About the Facility for Aquatic Cytometry

History

Established in 1983 by Dr. Clarice Yentsch, the J. J. MacIsaac Facility for Aquatic Cytometry housed the first flow cytometer used in aquatic science research. Flow cytometry was originally developed for use in medicine and the biomedical industry to count blood and cancer cells. Bigelow Laboratory scientists pioneered its use to see what resides inside the water column and our environmental systems. Today, this multi-user facility, located in the Bigelow Laboratory’s Center for Blue Biotechnology at the Ocean Science and Education Campus in East Boothbay, Maine, is dedicated to applying new technologies to the study of algae and aquatic microbes from marine and freshwater ecosystems.
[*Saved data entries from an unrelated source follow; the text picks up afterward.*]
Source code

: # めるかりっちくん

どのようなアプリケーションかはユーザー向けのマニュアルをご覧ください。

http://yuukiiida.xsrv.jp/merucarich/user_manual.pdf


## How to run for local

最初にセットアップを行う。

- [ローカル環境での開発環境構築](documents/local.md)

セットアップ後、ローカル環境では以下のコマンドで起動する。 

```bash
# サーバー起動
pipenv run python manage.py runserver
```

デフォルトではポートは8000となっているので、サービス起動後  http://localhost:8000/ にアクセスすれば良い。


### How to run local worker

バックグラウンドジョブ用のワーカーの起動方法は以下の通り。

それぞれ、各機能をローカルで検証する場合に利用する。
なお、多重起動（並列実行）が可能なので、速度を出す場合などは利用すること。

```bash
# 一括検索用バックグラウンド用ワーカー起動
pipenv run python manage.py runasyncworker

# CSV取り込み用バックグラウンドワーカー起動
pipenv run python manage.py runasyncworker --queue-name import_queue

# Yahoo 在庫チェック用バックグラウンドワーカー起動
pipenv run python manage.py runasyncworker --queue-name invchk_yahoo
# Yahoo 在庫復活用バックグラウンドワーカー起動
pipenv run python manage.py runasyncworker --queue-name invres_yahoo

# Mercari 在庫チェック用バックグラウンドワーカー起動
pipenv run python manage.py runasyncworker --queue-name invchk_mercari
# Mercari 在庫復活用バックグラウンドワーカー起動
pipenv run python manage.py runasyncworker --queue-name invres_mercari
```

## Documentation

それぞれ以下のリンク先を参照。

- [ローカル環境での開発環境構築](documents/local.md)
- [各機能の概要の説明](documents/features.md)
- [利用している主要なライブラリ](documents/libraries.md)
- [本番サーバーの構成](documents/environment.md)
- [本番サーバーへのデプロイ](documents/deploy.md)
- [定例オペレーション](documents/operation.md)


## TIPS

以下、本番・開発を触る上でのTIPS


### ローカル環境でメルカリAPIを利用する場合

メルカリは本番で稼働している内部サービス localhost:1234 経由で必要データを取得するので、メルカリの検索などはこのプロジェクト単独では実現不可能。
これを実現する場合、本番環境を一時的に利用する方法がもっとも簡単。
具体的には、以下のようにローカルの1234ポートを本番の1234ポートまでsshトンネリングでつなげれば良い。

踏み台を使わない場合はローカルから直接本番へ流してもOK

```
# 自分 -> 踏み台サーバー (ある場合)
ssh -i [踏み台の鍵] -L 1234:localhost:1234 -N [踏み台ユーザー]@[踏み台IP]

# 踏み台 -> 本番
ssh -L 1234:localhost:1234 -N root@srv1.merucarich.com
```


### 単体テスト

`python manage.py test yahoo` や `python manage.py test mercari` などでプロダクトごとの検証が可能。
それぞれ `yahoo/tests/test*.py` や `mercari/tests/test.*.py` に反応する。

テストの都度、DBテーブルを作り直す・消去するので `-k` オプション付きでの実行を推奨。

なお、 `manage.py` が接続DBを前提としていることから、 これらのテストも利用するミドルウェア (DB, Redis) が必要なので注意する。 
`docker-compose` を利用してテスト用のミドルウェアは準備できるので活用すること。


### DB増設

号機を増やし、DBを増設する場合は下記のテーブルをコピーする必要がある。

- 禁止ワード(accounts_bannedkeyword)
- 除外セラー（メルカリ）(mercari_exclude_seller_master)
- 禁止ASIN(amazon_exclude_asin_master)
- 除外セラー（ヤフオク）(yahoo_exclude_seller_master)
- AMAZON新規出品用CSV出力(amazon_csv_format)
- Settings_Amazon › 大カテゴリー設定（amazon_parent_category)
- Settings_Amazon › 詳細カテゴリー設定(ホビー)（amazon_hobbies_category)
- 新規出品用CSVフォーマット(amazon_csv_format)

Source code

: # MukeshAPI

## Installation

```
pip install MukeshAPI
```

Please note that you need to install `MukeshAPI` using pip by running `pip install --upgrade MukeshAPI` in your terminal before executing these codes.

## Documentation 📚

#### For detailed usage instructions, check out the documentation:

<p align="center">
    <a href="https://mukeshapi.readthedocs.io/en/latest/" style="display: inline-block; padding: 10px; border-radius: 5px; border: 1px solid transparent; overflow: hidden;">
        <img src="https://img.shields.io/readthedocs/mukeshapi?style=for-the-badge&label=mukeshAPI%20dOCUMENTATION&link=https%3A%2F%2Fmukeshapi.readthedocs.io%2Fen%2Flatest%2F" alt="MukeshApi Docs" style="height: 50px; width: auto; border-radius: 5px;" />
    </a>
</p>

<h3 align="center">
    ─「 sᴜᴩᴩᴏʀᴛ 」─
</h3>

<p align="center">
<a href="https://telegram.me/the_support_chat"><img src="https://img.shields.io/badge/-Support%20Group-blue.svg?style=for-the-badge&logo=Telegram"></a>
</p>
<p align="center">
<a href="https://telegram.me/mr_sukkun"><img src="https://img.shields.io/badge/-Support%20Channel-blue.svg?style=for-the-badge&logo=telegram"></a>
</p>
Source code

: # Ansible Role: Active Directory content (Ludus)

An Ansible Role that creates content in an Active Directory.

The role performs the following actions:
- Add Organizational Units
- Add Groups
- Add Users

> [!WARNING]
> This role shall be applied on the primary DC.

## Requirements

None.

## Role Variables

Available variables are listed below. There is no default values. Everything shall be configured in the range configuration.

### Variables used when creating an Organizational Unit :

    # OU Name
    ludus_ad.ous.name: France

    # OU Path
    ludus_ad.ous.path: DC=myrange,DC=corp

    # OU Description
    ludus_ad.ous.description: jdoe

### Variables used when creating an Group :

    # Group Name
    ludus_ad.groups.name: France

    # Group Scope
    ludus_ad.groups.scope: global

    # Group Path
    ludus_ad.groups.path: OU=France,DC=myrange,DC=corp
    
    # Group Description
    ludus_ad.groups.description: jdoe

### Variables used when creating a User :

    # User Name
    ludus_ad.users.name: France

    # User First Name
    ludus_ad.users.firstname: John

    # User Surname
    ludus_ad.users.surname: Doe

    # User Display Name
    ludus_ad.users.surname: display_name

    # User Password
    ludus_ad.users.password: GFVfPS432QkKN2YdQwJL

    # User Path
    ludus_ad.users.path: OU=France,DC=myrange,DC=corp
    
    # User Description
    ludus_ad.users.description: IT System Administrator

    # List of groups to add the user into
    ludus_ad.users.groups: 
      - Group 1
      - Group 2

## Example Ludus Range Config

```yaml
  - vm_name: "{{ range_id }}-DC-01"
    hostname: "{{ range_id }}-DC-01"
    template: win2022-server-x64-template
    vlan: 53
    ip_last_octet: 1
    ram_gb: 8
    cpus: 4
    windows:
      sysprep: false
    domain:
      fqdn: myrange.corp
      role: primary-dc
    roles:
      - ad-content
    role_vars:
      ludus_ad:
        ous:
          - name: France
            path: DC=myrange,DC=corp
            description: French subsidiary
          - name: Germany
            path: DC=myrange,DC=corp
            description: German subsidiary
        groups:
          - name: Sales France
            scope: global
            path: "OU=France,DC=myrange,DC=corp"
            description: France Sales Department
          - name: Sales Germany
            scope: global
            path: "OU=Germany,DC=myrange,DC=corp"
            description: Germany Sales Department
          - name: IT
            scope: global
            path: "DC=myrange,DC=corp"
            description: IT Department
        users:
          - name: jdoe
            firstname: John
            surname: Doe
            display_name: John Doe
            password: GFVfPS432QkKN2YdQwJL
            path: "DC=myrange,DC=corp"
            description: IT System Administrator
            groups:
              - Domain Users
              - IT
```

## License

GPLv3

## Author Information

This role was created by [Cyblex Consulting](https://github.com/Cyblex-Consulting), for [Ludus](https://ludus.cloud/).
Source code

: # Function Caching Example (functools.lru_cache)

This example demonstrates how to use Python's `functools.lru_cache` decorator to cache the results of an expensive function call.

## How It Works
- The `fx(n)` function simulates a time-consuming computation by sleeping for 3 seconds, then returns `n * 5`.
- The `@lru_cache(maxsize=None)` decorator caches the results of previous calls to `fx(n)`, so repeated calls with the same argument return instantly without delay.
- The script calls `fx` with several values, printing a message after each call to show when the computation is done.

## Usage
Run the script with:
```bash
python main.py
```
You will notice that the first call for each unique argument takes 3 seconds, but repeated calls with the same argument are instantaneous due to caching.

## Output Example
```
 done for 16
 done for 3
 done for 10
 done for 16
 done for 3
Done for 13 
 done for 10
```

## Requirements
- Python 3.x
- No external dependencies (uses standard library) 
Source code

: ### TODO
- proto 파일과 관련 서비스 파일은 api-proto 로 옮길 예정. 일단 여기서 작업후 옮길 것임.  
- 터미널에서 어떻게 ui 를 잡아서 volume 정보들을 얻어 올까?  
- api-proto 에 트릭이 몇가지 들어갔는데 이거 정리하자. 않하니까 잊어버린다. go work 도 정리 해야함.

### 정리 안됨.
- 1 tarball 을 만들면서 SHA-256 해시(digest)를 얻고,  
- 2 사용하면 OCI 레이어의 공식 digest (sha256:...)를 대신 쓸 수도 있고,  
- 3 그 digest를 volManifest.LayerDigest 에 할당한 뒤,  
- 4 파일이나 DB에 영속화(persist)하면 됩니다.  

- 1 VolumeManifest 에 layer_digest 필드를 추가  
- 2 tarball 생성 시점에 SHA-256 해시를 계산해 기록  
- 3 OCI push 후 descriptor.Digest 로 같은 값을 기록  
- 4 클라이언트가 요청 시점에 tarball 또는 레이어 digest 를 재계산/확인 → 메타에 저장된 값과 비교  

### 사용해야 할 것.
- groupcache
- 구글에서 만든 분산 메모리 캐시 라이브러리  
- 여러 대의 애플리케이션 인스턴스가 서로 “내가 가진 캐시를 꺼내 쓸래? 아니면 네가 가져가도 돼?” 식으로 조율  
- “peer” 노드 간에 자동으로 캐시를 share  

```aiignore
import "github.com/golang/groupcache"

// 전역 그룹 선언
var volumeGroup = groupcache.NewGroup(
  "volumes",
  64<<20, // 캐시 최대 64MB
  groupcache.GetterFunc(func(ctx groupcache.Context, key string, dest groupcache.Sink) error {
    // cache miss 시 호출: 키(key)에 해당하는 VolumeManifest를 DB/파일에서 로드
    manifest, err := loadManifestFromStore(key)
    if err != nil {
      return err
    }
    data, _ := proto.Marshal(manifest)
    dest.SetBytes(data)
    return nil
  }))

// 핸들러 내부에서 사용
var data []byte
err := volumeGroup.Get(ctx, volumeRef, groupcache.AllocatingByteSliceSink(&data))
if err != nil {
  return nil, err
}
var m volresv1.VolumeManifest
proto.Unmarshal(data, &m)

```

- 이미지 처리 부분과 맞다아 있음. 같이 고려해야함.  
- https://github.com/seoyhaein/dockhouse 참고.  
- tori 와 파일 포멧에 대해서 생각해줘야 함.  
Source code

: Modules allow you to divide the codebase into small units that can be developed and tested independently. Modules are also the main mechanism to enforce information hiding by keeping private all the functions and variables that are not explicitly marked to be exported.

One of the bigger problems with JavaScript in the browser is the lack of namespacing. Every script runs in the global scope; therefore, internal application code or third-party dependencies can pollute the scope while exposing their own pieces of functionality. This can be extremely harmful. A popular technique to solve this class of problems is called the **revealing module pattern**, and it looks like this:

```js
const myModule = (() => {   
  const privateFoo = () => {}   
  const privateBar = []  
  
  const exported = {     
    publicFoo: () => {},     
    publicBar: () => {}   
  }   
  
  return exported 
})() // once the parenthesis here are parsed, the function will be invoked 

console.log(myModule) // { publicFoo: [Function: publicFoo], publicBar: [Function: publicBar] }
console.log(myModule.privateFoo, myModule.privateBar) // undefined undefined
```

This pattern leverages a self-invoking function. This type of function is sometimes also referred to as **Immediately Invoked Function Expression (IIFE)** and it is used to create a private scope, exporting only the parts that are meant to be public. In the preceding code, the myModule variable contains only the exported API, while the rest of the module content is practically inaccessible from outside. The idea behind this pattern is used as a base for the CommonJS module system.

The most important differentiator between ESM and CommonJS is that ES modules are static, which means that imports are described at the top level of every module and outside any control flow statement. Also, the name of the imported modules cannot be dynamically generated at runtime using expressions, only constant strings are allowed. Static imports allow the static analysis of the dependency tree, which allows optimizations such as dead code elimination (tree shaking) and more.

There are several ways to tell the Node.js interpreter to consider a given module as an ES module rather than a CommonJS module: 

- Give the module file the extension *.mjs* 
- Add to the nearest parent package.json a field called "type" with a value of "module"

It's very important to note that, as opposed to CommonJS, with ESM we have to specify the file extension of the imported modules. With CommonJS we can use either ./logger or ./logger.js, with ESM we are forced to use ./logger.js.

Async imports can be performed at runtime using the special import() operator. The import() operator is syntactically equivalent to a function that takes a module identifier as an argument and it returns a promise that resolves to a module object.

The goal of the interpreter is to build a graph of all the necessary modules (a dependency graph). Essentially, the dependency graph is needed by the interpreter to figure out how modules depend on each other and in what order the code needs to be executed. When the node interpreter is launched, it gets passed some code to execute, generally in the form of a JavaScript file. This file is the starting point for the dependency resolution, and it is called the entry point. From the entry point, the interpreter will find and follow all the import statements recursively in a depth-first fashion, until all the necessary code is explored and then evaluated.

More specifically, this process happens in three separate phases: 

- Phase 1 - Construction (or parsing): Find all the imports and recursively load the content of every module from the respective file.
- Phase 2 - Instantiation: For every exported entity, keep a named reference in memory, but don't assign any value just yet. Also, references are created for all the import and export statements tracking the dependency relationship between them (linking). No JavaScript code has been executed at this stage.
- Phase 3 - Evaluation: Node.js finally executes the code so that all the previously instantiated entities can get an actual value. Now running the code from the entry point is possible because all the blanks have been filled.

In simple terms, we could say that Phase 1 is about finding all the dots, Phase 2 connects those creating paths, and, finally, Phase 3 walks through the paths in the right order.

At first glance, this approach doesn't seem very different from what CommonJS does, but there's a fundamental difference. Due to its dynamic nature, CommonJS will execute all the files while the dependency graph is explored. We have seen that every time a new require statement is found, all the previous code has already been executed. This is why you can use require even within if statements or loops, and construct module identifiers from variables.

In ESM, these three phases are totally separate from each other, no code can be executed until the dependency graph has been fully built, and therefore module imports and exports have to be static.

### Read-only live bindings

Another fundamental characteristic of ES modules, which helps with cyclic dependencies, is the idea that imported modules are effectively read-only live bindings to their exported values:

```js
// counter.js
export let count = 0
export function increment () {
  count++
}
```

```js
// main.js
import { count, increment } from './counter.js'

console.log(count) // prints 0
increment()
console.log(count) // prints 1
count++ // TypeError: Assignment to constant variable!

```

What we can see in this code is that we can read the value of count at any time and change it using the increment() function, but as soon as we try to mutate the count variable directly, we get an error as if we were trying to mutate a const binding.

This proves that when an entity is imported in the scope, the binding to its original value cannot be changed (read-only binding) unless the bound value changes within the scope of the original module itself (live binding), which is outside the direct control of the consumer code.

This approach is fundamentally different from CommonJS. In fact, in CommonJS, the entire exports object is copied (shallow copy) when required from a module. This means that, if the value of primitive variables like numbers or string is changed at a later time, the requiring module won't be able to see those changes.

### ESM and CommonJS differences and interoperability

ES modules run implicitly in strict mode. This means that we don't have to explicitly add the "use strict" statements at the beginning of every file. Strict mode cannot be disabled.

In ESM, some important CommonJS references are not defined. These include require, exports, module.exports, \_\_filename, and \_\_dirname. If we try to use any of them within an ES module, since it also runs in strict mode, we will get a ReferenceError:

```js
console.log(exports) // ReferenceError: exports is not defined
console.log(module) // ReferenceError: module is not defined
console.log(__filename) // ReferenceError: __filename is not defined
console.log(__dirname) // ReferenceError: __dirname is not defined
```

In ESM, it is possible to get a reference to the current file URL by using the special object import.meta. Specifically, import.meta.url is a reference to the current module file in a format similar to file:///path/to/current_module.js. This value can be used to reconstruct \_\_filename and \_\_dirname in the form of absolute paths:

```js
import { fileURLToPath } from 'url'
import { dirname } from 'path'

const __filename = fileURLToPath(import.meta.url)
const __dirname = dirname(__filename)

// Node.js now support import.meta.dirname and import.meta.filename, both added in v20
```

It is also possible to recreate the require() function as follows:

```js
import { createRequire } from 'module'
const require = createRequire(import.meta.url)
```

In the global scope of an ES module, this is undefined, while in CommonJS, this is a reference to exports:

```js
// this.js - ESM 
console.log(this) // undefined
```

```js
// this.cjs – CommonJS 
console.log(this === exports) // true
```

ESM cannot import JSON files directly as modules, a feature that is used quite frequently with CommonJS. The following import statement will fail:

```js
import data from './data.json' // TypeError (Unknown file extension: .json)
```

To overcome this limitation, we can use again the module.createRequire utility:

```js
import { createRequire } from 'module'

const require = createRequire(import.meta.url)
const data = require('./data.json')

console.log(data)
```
Scientists from around the world use the facility for development of new applications and stains, routine cell counting, cell sorting, and aquatic flow cytometric training. The MacIsaac Facility provides state-of-the art space for the latest cytometric instruments, imaging technologies, and applications. The Facility houses several flow cytometers and cell sorters, microscopy and imaging systems, and a FlowCAM imaging-in-flow analyzer, an instrument invented at Bigelow Laboratory and manufactured by Fluid Imaging Technologies in Scarborough, Maine. A unique aspect of the Facility is its ability to operate off-site, using a portable lab van with a cell sorter to isolate cells from “field” samples. Working in conjunction with Bigelow Laboratory’s National Center for Marine Algae and Microbiota (NCMA), Bigelow Analytical Services (BAS) and the Single Cell Genomics Center (SCGC), typical applications include algal isolation and cultivation, biochemical analysis, and single-cell sorting for whole genome amplification.